例1B:製造した細胞の評価とその細胞の使用(細胞品質管理リリース)
【0083】
製造工程で製造された細胞は、DNMT3A、TET2、ASXL1、PPM1D、JAK2、TP53、SRSF2、KRASおよび/またはSF3B1の配列ベースまたは構造ベースの欠陥を特定するためにスクリーニングされ得る。 スクリーニングの終了後、体細胞変異などの配列ベースまたは構造ベースの欠陥を示さない製造細胞が選択される。 そして、選択された製造細胞は、それを必要とする患者に投与され得る。 しかし、スクリーンの完了時に、配列ベース又は構造ベースの欠陥を示さない、すなわち、少なくとも1つの欠陥を示す製造細胞が特定されない場合、それらの細胞は患者に送達されないであろう。 製造された細胞の種類や治療される疾患に応じて、製造された細胞クローンの欠陥は、あらかじめ決められた失敗の閾値を通過するかどうかを決定するために評価され得る。 失敗の閾値を設定するための考慮事項としては、疾患の重篤度、患者へのリスク、代替治療法の利用可能性などが挙げられる。 例えば、特定の遺伝子の欠陥は腫瘍形成効果を有する場合があり、他の遺伝子の欠陥は、疾患を引き起こす変異の蓄積のリスクに対して増大した影響を示す場合がある。
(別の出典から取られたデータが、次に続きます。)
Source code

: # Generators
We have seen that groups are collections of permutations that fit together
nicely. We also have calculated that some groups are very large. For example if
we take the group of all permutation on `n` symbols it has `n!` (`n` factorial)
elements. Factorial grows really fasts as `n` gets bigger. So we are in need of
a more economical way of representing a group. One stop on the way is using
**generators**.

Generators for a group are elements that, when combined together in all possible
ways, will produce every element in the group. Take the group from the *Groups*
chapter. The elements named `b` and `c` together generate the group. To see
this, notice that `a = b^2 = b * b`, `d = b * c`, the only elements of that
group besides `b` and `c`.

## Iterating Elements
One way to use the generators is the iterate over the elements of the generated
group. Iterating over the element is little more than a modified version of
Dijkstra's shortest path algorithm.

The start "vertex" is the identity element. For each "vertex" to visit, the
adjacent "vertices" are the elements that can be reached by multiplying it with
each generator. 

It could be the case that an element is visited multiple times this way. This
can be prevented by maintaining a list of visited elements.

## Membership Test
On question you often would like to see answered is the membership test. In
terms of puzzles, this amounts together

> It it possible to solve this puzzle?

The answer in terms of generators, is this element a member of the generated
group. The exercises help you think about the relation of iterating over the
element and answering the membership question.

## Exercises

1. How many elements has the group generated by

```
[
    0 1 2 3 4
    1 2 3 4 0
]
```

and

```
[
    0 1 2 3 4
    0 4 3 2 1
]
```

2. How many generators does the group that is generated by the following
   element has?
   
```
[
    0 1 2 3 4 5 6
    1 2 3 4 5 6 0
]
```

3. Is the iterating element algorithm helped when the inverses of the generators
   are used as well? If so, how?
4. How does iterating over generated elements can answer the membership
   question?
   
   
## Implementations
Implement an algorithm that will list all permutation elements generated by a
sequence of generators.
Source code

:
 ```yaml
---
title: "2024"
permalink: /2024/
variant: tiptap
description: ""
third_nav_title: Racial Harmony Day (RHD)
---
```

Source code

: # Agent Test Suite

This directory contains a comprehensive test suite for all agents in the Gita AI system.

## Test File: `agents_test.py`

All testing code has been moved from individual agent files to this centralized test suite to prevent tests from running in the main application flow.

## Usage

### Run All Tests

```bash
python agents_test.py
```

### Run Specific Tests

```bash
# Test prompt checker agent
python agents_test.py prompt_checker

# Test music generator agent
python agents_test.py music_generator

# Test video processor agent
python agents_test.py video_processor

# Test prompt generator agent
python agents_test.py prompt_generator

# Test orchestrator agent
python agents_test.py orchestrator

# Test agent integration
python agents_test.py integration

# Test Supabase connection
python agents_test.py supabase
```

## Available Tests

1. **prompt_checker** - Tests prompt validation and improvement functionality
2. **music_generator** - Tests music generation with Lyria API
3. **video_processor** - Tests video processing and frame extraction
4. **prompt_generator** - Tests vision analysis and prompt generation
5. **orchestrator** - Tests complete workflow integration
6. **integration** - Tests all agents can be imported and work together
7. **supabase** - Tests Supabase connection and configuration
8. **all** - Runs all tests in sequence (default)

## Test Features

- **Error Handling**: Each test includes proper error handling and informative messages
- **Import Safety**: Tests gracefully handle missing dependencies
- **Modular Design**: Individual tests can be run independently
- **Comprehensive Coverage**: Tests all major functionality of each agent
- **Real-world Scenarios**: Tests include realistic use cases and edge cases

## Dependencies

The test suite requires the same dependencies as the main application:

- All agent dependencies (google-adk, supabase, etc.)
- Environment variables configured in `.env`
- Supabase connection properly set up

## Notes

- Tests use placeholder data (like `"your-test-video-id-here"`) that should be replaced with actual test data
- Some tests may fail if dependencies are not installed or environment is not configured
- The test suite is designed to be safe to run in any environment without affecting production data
例1C:細胞の遺伝子操作により、欠陥が生じる可能性がある。
【0084】
体細胞は、PSCへのリプログラミングの前など、使用前に遺伝子工学的に操作される場合がある。 遺伝子操作の完了後、1つまたは複数のクローンを選択し、培養ウェルで単離し、完全なクローンコロニーを生成するために拡大し、DNMT3A、TET2、ASXL1、PPM1D、JAK2、TP53、SRSF2、KRASおよび/またはSF3B1の配列ベースまたは構造ベースの欠陥についてスクリーニングを行い得る。 スクリーニングが完了したら、細胞リプログラミングなどのさらなる操作に向けて、いかなる配列ベースまたは構造ベースの欠陥を示さなかった最善のクローン(複数)を選択する。 配列ベースまたは構造ベースの欠陥が確認された場合、体細胞の遺伝子編集の後のラウンドは、欠陥を制限し、プロセスを最適化するように変更することができる。 例えば、異なる遺伝子編集技術を使用する、クローニング培養および/または環境を変更する、などである。
【0085】
さらに、PSC細胞は、例えば、製造工程(例えば、分化)における使用前など、使用前に、疾患を引き起こす遺伝子欠損を修正するため、または遺伝子の機能的コピーを追加するために、遺伝子工学的に操作される場合がある。 他の例では、治療を必要とする対象から得られたPSC細胞は、疾患を引き起こす変異を修正するために遺伝子工学的に操作され得る。 遺伝子工学の完了後、1つまたは複数のクローンを選択し、培養ウェルで単離し、完全なクローンコロニーを生成するために拡大し、DNMT3A、TET2、ASXL1、PPM1D、JAK2、TP53、SRSF2、KRASおよび/またはSF3B1の配列ベースまたは構造ベースの欠陥についてスクリーニングを行い得る。 スクリーニングが完了したら、治療細胞への分化などのさらなる操作に向けて、いかなる配列ベースまたは構造ベースの欠陥を示さなかった最善のクローン(複数)を選択する。 配列ベースまたは構造ベースの欠陥が確認された場合、PSCsの遺伝子編集の後のラウンドは、欠陥を制限し、プロセスを最適化するように変更され得る。 例えば、異なる遺伝子編集技術を使用する、クローニング培養および/または環境を変更する、などである。
【0086】
さらに、分化した細胞は、それを必要とする被験者に投与する前など、使用前に遺伝子工学的に操作することができる。 遺伝子工学の完了後、1つまたは複数の細胞を選択し、培養ウェルで単離し、完全なクローンコロニーを生成するために拡大し、DNMT3A、TET2、ASXL1、PPM1D、JAK2、TP53、SRSF2、KRASおよび/またはSF3B1の配列ベースまたは構造ベースの欠陥についてスクリーニングを行い、スクリーニング完了後に、配列ベースまたは構造ベースの欠陥を示さない最善の細胞(複数)をさらなる操作またはそれらを必要とする患者への投与用に選択することがある。 配列ベースまたは構造ベースの欠陥が確認された場合、分化した細胞の遺伝子編集の後のラウンドは、欠陥を制限し、プロセスを最適化するように変更することができる。 例えば、異なる遺伝子編集技術を使用する、クローニング培養および/または環境を変更する、などである。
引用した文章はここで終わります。